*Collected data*
● ● ● ● ●

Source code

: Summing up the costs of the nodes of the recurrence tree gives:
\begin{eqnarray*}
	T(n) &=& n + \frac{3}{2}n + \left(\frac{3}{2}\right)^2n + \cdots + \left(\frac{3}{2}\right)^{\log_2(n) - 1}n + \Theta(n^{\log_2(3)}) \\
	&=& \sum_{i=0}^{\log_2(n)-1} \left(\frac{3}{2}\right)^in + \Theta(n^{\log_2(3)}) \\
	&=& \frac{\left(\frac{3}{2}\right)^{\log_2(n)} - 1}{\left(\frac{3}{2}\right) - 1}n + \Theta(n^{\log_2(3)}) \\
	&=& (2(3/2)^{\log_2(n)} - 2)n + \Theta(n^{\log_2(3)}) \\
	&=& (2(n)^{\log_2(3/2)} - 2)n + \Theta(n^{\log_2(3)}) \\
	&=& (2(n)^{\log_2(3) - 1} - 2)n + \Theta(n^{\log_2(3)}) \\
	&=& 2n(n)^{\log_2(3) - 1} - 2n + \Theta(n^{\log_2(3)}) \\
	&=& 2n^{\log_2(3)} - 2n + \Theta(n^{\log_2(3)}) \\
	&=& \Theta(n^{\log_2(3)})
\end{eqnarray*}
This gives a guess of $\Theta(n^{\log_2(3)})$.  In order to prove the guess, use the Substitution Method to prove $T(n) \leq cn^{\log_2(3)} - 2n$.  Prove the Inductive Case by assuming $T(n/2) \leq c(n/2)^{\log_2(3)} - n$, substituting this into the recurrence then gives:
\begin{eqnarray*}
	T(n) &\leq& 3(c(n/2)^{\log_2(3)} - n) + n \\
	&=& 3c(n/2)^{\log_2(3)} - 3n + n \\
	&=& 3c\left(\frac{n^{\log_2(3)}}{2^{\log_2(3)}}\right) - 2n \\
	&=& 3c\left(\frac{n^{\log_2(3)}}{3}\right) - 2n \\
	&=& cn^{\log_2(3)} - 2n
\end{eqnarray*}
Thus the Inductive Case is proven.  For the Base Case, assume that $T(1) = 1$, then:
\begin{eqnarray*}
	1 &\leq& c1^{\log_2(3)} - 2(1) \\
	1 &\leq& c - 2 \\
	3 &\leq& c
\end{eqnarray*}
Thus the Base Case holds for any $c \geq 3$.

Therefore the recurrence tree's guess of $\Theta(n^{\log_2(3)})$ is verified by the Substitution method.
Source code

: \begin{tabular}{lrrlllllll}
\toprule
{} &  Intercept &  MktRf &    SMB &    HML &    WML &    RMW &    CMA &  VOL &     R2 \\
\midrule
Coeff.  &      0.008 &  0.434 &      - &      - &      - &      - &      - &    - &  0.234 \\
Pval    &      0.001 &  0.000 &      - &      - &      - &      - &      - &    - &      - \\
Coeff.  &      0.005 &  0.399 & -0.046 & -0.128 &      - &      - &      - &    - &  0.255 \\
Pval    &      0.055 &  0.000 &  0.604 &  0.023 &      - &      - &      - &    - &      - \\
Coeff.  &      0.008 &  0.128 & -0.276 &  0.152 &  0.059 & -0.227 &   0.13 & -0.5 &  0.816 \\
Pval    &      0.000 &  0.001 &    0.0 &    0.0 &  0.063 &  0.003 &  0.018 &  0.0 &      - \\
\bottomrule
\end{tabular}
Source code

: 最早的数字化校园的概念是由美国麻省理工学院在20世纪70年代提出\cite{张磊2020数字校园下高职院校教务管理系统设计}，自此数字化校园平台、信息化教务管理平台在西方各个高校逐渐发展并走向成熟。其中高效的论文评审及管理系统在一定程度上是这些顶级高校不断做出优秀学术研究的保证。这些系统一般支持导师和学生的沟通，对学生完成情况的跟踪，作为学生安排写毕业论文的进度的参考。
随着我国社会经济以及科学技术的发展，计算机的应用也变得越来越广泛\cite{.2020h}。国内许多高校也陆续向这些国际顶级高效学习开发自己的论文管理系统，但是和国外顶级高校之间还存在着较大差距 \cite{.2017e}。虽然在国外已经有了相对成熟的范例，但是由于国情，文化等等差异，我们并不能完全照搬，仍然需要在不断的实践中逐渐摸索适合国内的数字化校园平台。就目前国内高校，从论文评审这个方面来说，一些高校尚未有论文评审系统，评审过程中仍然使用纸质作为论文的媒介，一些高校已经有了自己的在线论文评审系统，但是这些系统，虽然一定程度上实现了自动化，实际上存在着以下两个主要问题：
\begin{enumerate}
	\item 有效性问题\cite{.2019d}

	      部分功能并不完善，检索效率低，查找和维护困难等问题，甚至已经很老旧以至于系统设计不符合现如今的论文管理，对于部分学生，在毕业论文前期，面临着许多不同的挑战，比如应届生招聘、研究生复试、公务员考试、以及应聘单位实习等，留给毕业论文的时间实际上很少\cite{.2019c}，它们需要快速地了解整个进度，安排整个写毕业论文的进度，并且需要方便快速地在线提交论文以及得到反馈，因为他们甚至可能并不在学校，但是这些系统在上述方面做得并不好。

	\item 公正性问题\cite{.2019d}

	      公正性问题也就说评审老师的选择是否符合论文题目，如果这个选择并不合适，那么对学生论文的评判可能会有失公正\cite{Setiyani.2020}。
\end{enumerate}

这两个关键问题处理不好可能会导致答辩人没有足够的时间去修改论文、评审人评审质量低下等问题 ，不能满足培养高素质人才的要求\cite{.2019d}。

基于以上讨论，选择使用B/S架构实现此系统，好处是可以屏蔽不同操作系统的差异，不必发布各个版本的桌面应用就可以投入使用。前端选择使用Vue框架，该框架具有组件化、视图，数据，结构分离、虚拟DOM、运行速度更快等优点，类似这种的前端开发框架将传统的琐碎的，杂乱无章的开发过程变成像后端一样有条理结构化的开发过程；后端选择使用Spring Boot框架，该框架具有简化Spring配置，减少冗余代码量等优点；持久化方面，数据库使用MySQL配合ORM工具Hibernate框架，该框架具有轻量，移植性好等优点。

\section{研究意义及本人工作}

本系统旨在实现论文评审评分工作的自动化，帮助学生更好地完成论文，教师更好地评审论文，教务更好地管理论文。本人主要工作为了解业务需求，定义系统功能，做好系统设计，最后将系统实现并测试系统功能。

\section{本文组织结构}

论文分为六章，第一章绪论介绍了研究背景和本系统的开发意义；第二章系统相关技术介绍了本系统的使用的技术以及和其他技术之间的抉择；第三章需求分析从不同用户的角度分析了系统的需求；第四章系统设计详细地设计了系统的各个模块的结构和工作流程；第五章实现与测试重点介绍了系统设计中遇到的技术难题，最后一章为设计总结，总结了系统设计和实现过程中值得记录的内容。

● ● ● ● ●

*EXERCISE DESCRIPTION*
Could you copy every record above exactly as written?

*RESPONSE TO THE EXERCISE*
Source code

: Summing up the costs of the nodes of the recurrence tree gives:
\begin{eqnarray*}
	T(n) &=& n + \frac{3}{2}n + \left(\frac{3}{2}\right)^2n + \cdots + \left(\frac{3}{2}\right)^{\log_2(n) - 1}n + \Theta(n^{\log_2(3)}) \\
	&=& \sum_{i=0}^{\log_2(n)-1} \left(\frac{3}{2}\right)^in + \Theta(n^{\log_2(3)}) \\
	&=& \frac{\left(\frac{3}{2}\right)^{\log_2(n)} - 1}{\left(\frac{3}{2}\right) - 1}n + \Theta(n^{\log_2(3)}) \\
	&=& (2(3/2)^{\log_2(n)} - 2)n + \Theta(n^{\log_2(3)}) \\
	&=& (2(n)^{\log_2(3/2)} - 2)n + \Theta(n^{\log_2(3)}) \\
	&=& (2(n)^{\log_2(3) - 1} - 2)n + \Theta(n^{\log_2(3)}) \\
	&=& 2n(n)^{\log_2(3) - 1} - 2n + \Theta(n^{\log_2(3)}) \\
	&=& 2n^{\log_2(3)} - 2n + \Theta(n^{\log_2(3)}) \\
	&=& \Theta(n^{\log_2(3)})
\end{eqnarray*}
This gives a guess of $\Theta(n^{\log_2(3)})$.  In order to prove the guess, use the Substitution Method to prove $T(n) \leq cn^{\log_2(3)} - 2n$.  Prove the Inductive Case by assuming $T(n/2) \leq c(n/2)^{\log_2(3)} - n$, substituting this into the recurrence then gives:
\begin{eqnarray*}
	T(n) &\leq& 3(c(n/2)^{\log_2(3)} - n) + n \\
	&=& 3c(n/2)^{\log_2(3)} - 3n + n \\
	&=& 3c\left(\frac{n^{\log_2(3)}}{2^{\log_2(3)}}\right) - 2n \\
	&=& 3c\left(\frac{n^{\log_2(3)}}{3}\right) - 2n \\
	&=& cn^{\log_2(3)} - 2n
\end{eqnarray*}
Thus the Inductive Case is proven.  For the Base Case, assume that $T(1) = 1$, then:
\begin{eqnarray*}
	1 &\leq& c1^{\log_2(3)} - 2(1) \\
	1 &\leq& c - 2 \\
	3 &\leq& c
\end{eqnarray*}
Thus the Base Case holds for any $c \geq 3$.

Therefore the recurrence tree's guess of $\Theta(n^{\log_2(3)})$ is verified by the Substitution method.
Source code

: \begin{tabular}{lrrlllllll}
\toprule
{} &  Intercept &  MktRf &    SMB &    HML &    WML &    RMW &    CMA &  VOL &     R2 \\
\midrule
Coeff.  &      0.008 &  0.434 &      - &      - &      - &      - &      - &    - &  0.234 \\
Pval    &      0.001 &  0.000 &      - &      - &      - &      - &      - &    - &      - \\
Coeff.  &      0.005 &  0.399 & -0.046 & -0.128 &      - &      - &      - &    - &  0.255 \\
Pval    &      0.055 &  0.000 &  0.604 &  0.023 &      - &      - &      - &    - &      - \\
Coeff.  &      0.008 &  0.128 & -0.276 &  0.152 &  0.059 & -0.227 &   0.13 & -0.5 &  0.816 \\
Pval    &      0.000 &  0.001 &    0.0 &    0.0 &  0.063 &  0.003 &  0.018 &  0.0 &      - \\
\bottomrule
\end{tabular}
Source code

: 最早的数字化校园的概念是由美国麻省理工学院在20世纪70年代提出\cite{张磊2020数字校园下高职院校教务管理系统设计}，自此数字化校园平台、信息化教务管理平台在西方各个高校逐渐发展并走向成熟。其中高效的论文评审及管理系统在一定程度上是这些顶级高校不断做出优秀学术研究的保证。这些系统一般支持导师和学生的沟通，对学生完成情况的跟踪，作为学生安排写毕业论文的进度的参考。
随着我国社会经济以及科学技术的发展，计算机的应用也变得越来越广泛\cite{.2020h}。国内许多高校也陆续向这些国际顶级高效学习开发自己的论文管理系统，但是和国外顶级高校之间还存在着较大差距 \cite{.2017e}。虽然在国外已经有了相对成熟的范例，但是由于国情，文化等等差异，我们并不能完全照搬，仍然需要在不断的实践中逐渐摸索适合国内的数字化校园平台。就目前国内高校，从论文评审这个方面来说，一些高校尚未有论文评审系统，评审过程中仍然使用纸质作为论文的媒介，一些高校已经有了自己的在线论文评审系统，但是这些系统，虽然一定程度上实现了自动化，实际上存在着以下两个主要问题：
\begin{enumerate}
	\item 有效性问题\cite{.2019d}

	      部分功能并不完善，检索效率低，查找和维护困难等问题，甚至已经很老旧以至于系统设计不符合现如今的论文管理，对于部分学生，在毕业论文前期，面临着许多不同的挑战，比如应届生招聘、研究生复试、公务员考试、以及应聘单位实习等，留给毕业论文的时间实际上很少\cite{.2019c}，它们需要快速地了解整个进度，安排整个写毕业论文的进度，并且需要方便快速地在线提交论文以及得到反馈，因为他们甚至可能并不在学校，但是这些系统在上述方面做得并不好。

	\item 公正性问题\cite{.2019d}

	      公正性问题也就说评审老师的选择是否符合论文题目，如果这个选择并不合适，那么对学生论文的评判可能会有失公正\cite{Setiyani.2020}。
\end{enumerate}

这两个关键问题处理不好可能会导致答辩人没有足够的时间去修改论文、评审人评审质量低下等问题 ，不能满足培养高素质人才的要求\cite{.2019d}。

基于以上讨论，选择使用B/S架构实现此系统，好处是可以屏蔽不同操作系统的差异，不必发布各个版本的桌面应用就可以投入使用。前端选择使用Vue框架，该框架具有组件化、视图，数据，结构分离、虚拟DOM、运行速度更快等优点，类似这种的前端开发框架将传统的琐碎的，杂乱无章的开发过程变成像后端一样有条理结构化的开发过程；后端选择使用Spring Boot框架，该框架具有简化Spring配置，减少冗余代码量等优点；持久化方面，数据库使用MySQL配合ORM工具Hibernate框架，该框架具有轻量，移植性好等优点。

\section{研究意义及本人工作}

本系统旨在实现论文评审评分工作的自动化，帮助学生更好地完成论文，教师更好地评审论文，教务更好地管理论文。本人主要工作为了解业务需求，定义系统功能，做好系统设计，最后将系统实现并测试系统功能。

\section{本文组织结构}

论文分为六章，第一章绪论介绍了研究背景和本系统的开发意义；第二章系统相关技术介绍了本系统的使用的技术以及和其他技术之间的抉择；第三章需求分析从不同用户的角度分析了系统的需求；第四章系统设计详细地设计了系统的各个模块的结构和工作流程；第五章实现与测试重点介绍了系统设计中遇到的技术难题，最后一章为设计总结，总结了系统设计和实现过程中值得记录的内容。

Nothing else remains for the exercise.